Problem description
Restate all of the data exactly.

====================

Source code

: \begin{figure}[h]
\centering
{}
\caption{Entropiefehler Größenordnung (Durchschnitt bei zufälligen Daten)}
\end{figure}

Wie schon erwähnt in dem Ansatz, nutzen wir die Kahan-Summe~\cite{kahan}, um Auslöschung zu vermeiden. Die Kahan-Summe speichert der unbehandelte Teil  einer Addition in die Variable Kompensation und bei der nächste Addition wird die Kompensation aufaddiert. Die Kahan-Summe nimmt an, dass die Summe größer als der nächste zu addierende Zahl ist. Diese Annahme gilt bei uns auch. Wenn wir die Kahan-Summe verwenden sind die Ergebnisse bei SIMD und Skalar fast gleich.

====================

Finished exercise
Source code

: \begin{figure}[h]
\centering
{}
\caption{Entropiefehler Größenordnung (Durchschnitt bei zufälligen Daten)}
\end{figure}

Wie schon erwähnt in dem Ansatz, nutzen wir die Kahan-Summe~\cite{kahan}, um Auslöschung zu vermeiden. Die Kahan-Summe speichert der unbehandelte Teil  einer Addition in die Variable Kompensation und bei der nächste Addition wird die Kompensation aufaddiert. Die Kahan-Summe nimmt an, dass die Summe größer als der nächste zu addierende Zahl ist. Diese Annahme gilt bei uns auch. Wenn wir die Kahan-Summe verwenden sind die Ergebnisse bei SIMD und Skalar fast gleich.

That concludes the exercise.